Extra wide steps, or flared and wrap around stair cases have become increasingly popular in today’s deck designs. They add a whole new look to the design of the deck and also offer two way traffic flow for convenience and entertaining. You want a staircase to be inviting and to say welcome when your guests arrive. These types of stair cases work the best when the elevation of the deck is 48” or less.
On deck projects were you have a high elevation and 10 or more steps you might want to consider adding a landing. Generally a landing is added at the mid point of the stair case and either continues straight on to grade or exits left or right off of the landing. In some cases you might want to consider making the landing large enough toreturn the steps back in the opposite direction sort of like making a U turn.Most stair cases are constructed using 2×12 pressure treated stringers, and are generally spaced from 12” to 16” on center base on the materialsyou are going to use.

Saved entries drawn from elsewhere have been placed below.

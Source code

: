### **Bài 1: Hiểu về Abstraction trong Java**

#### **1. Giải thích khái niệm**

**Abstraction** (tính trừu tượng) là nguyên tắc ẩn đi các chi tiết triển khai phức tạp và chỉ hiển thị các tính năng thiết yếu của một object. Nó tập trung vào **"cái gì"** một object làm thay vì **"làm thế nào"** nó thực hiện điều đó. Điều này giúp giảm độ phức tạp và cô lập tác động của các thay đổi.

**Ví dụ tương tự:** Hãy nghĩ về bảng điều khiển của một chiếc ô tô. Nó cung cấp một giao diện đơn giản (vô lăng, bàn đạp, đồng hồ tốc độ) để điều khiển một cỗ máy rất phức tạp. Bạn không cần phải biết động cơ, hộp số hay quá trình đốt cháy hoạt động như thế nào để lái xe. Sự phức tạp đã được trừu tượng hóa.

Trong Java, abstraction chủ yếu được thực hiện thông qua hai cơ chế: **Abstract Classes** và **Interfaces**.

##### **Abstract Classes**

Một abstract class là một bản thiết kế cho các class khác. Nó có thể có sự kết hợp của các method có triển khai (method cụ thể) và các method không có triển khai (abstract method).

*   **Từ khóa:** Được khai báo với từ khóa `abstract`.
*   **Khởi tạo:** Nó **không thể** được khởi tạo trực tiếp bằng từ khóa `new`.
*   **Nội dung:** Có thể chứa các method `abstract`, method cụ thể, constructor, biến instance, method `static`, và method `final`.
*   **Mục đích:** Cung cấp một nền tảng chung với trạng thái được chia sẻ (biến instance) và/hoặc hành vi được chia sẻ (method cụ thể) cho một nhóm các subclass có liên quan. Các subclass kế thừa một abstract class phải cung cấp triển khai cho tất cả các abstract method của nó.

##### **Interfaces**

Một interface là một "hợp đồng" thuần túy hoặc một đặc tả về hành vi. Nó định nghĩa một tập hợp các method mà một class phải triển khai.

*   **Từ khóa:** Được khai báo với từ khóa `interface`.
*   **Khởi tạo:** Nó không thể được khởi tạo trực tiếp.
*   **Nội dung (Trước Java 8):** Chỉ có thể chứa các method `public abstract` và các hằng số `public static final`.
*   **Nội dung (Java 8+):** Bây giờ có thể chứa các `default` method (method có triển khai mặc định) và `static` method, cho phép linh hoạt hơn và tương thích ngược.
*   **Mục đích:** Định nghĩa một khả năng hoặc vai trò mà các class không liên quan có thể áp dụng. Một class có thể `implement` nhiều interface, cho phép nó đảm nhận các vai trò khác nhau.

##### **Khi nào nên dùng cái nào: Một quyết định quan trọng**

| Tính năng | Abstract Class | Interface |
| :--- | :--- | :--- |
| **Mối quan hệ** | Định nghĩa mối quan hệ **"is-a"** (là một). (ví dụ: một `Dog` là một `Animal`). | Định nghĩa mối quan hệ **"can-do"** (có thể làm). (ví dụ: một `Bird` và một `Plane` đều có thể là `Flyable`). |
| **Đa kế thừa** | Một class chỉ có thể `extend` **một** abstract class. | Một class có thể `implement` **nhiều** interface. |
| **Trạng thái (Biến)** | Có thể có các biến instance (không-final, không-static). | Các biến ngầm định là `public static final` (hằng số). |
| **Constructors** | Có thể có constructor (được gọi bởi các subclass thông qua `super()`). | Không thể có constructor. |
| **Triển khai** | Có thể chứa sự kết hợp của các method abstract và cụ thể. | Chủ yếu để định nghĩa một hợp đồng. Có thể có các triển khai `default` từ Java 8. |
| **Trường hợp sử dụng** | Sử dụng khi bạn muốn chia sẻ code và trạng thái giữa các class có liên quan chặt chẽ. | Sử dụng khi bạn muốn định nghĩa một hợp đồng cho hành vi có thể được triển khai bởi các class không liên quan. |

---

Also keep in mind that you can leave the risers open for ease of cleaning but I like to recommend closed risers for safety reasons.
Some deck designs require spiral stair cases because of property limitations or set back requirements from your counties zoning regulations. Most spiral stair cases are made from aluminum or steel and can get quite expensive. Spiral stair cases look great but when it comes to functionality you are limited because of the difficulty in getting furniture or other large objects up or down them.